The novel looks back past the civil war to the halcyon days when ordinary people did not have to make the choice between betraying their ideals and endangering their families. But although the surgeon has seen the full, close-up horror of his country tearing itself apart, the book is not without hope.

Unusually, this year half of the shortlist is made up of debut novels.

Two of them look at unusual childhoods – Canadian writer Kathleen Winter's Annabel, about a hermaphrodite child raised as a boy, and London former teacher Emma Henderson's Grace Williams Says It Loud, about a mentally ill child's friendship with an epileptic boy.

Serbian-American writer Tea Obreht, the third debut writer, is, at just 24, by far the youngest on the shortlist. Ostensibly the tale of a young doctor's search for her grandfather in a war- ravaged Balkan country, it wanders in and out of fable with an assured ease. On such a thematically gloomy shortlist, the brio of Obreht's style could stand her in good stead.

Two authors who have already had worldwide bestsellers complete the list. American writer Nicole Krauss has already been shortlisted for the Orange Prize for her 2005 novel The History of Love. She is in the running again with Great House, a powerful linked story about disappearances – one involving a Chilean poet in the 1970s, another a Hungarian writer whose study is plundered by the Nazis.
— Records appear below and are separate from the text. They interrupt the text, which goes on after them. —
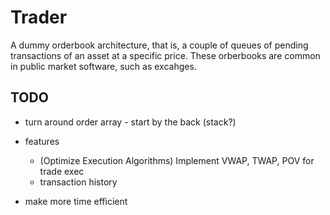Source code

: # Trader
A dummy orderbook architecture, that is, a couple of queues of pending transactions of an asset at a specific price. These orberbooks are common in public market software, such as excahges.

## TODO
- turn around order array - start by the back (stack?)
- features
    - (Optimize Execution Algorithms) Implement VWAP, TWAP, POV for trade exec
    - transaction history

- make more time efficient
Almost certainly the bookies' favourite, however – if for no reason other than it has already appeared on so many shortlists – is Irish novelist Emma Donoghue's seventh book, Room. The story of a five-year-old boy who has been brought up entirely in an 11-foot square room, never being allowed out through its locked door. It was an early favourite for last year's Man Booker Prize winning the Irish Book of the Year and – because Donoghue now lives in Canada – the Canadian and Caribbean Best Book category in the Commonwealth Writers' Prize.

Bettany Hughes, chair of the judges for this year's Orange Prize, said last night that the presence of so many first-time novelists was proof of the vitality of contemporary women's writing.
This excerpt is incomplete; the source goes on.